DE LA RECONNAISSANCE S'IL-VOUS-PLAÎT

 

 

Les Québécois sont plongés dans une crise indésirable. Le premier ministre du Québec, Monsieur François Legault a à cœur le bien-être des citoyens québécois et il agit. Les ministres et députés écoutent et répondent aux attentes des électeurs de leur circonscription respective.

Les partis d’opposition laissent la partisanerie de côté et s’associent au gouvernement pour le retour le plus hâtif possible à la santé physique, mentale et économique des Québécois.

À l'instar de la situation actuelle des Québécois, les retraités de l’État ont été plongés dans un tort injustifié depuis fort longtemps.
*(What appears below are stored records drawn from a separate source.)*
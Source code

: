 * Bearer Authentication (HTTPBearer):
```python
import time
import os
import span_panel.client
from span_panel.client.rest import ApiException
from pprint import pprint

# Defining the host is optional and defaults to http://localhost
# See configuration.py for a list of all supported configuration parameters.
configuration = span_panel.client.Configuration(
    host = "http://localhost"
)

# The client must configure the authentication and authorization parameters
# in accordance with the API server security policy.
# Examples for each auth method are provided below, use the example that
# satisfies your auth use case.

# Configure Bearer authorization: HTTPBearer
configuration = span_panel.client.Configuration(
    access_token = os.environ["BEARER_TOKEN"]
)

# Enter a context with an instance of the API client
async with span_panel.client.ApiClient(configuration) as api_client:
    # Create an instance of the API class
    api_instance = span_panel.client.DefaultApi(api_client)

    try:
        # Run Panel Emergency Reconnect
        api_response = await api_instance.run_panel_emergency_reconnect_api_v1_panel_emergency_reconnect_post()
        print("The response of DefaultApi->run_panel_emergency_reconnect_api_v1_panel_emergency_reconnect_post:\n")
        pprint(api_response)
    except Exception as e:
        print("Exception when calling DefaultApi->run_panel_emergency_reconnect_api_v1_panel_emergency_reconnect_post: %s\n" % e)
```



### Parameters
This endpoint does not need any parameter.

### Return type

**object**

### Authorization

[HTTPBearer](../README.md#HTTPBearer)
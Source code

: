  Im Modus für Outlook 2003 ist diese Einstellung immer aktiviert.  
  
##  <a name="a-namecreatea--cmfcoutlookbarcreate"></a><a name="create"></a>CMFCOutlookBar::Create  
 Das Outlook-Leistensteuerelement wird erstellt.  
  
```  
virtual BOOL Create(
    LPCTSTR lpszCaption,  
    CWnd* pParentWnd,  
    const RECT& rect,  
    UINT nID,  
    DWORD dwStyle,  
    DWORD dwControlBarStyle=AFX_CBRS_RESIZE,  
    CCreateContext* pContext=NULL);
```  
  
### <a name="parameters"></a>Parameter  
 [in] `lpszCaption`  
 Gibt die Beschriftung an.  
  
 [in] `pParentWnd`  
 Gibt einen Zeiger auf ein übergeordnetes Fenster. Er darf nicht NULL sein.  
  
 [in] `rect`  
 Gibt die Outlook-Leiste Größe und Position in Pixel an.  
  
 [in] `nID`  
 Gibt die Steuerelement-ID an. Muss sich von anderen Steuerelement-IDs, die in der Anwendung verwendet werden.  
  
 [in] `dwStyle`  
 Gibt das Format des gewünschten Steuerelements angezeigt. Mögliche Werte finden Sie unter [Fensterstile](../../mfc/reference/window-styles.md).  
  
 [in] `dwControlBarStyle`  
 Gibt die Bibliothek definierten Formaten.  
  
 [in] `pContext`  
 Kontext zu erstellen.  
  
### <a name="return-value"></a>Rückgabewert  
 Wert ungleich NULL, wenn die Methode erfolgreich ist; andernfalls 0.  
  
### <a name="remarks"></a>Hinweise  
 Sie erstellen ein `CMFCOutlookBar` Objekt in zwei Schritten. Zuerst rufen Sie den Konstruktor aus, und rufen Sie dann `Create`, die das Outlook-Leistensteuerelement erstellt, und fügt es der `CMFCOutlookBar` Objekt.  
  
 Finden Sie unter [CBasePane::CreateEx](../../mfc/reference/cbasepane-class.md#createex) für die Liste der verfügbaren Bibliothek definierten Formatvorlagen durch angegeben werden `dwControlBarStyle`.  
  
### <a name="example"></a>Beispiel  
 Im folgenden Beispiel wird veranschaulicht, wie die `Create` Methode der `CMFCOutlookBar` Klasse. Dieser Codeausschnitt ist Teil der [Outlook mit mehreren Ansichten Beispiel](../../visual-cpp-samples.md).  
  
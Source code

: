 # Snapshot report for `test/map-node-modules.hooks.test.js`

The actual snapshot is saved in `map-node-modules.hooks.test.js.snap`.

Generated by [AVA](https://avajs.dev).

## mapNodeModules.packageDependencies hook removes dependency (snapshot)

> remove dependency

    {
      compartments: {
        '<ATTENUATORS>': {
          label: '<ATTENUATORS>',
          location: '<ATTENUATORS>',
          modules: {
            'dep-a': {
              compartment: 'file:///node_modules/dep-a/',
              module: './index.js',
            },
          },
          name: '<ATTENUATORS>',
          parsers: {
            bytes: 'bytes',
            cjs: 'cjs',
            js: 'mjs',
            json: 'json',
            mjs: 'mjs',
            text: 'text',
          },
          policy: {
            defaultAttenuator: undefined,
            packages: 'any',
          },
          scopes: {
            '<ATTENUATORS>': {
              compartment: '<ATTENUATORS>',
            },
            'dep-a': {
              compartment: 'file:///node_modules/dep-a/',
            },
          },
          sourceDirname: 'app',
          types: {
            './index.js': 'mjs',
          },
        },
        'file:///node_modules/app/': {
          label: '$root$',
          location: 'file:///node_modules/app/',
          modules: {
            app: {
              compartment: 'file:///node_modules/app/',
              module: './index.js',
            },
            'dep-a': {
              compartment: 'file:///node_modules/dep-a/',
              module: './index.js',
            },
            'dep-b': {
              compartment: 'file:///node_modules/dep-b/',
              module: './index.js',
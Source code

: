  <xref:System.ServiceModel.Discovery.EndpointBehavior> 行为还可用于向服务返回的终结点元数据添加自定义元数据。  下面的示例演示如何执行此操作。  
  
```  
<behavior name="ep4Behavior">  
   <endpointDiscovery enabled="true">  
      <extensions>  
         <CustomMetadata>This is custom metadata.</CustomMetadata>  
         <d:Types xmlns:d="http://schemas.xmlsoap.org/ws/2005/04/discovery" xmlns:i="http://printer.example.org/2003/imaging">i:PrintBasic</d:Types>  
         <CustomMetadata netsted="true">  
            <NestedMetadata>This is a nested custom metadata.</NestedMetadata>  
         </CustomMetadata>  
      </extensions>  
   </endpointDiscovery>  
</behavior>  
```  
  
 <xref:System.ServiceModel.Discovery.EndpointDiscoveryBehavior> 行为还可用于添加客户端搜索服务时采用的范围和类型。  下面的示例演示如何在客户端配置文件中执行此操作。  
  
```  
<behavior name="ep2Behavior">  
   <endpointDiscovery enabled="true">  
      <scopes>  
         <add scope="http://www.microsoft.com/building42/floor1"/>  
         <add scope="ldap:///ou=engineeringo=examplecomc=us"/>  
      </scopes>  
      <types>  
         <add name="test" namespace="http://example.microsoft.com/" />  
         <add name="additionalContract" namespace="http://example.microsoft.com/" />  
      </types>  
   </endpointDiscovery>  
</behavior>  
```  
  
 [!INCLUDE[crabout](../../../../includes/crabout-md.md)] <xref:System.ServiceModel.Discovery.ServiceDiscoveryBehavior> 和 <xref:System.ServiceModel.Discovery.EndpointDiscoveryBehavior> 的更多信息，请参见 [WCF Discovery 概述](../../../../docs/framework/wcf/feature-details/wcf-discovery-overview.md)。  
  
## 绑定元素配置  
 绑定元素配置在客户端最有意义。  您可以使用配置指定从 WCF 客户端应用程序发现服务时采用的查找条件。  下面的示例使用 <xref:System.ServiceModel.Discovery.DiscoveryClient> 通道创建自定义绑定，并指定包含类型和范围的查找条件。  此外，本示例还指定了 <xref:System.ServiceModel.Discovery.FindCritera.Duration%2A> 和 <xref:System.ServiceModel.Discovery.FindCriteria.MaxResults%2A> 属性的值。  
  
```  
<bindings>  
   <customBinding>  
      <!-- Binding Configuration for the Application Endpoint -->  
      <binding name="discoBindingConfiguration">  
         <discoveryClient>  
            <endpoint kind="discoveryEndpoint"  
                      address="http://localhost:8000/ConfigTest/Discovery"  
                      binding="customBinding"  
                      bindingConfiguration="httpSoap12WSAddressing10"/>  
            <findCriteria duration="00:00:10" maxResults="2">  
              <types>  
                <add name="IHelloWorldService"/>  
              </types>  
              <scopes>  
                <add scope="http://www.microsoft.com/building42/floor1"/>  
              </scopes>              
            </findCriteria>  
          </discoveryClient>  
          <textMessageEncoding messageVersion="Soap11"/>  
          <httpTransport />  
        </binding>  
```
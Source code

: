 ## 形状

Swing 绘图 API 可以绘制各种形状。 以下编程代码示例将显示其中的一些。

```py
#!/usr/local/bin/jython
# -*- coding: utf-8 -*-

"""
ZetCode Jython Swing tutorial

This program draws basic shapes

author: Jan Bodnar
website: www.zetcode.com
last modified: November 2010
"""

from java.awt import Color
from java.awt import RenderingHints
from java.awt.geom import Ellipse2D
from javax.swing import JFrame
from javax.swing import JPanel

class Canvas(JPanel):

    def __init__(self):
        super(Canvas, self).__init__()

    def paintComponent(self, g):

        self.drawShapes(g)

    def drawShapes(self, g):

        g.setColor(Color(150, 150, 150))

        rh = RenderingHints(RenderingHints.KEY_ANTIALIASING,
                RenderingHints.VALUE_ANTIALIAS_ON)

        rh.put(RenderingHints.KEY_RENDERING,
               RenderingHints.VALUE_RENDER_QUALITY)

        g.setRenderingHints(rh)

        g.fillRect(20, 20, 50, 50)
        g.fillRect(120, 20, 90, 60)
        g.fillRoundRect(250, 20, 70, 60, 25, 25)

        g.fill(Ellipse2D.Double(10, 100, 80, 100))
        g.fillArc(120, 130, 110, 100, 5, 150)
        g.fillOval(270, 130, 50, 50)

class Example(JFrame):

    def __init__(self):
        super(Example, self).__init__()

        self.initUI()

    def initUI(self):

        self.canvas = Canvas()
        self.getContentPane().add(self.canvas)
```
Leur rente de retraite a été désindexée en 1982 et ils en subissent toujours les effets grandissants, étant impuissants à se faire entendre.

La très grande majorité de ces retraités demandent à leurs associations de mettre de côté leur corporatisme et de s’associer à la demande formulée par l’Association démocratique des retraités (ADR) : « La fin de leur appauvrissement par l’indexation de leur rente de retraite au coût de la vie pour les années 1982 à 1999. »

Les retraités de l’État demande au gouvernement la reconnaissance de ce problème, de l’injustice qu’ils subissent, de la gravité de leur situation et du fait qu’ils méritent mieux.

Les retraités demandent à leurs associations respectives la reconnaissance  de leur devoir moral de les défendre énergiquement à cause des dommages qui leur sont imposés, de la précarité qui les guette et de l’anxiété qui les ronge.  

Des gestes concrets s’imposent.

Chaque fois qu’on s’abstient de dire haut et fort qu’il y a injustice, on porte un coup fatal à la liberté, à la décence et à la justice.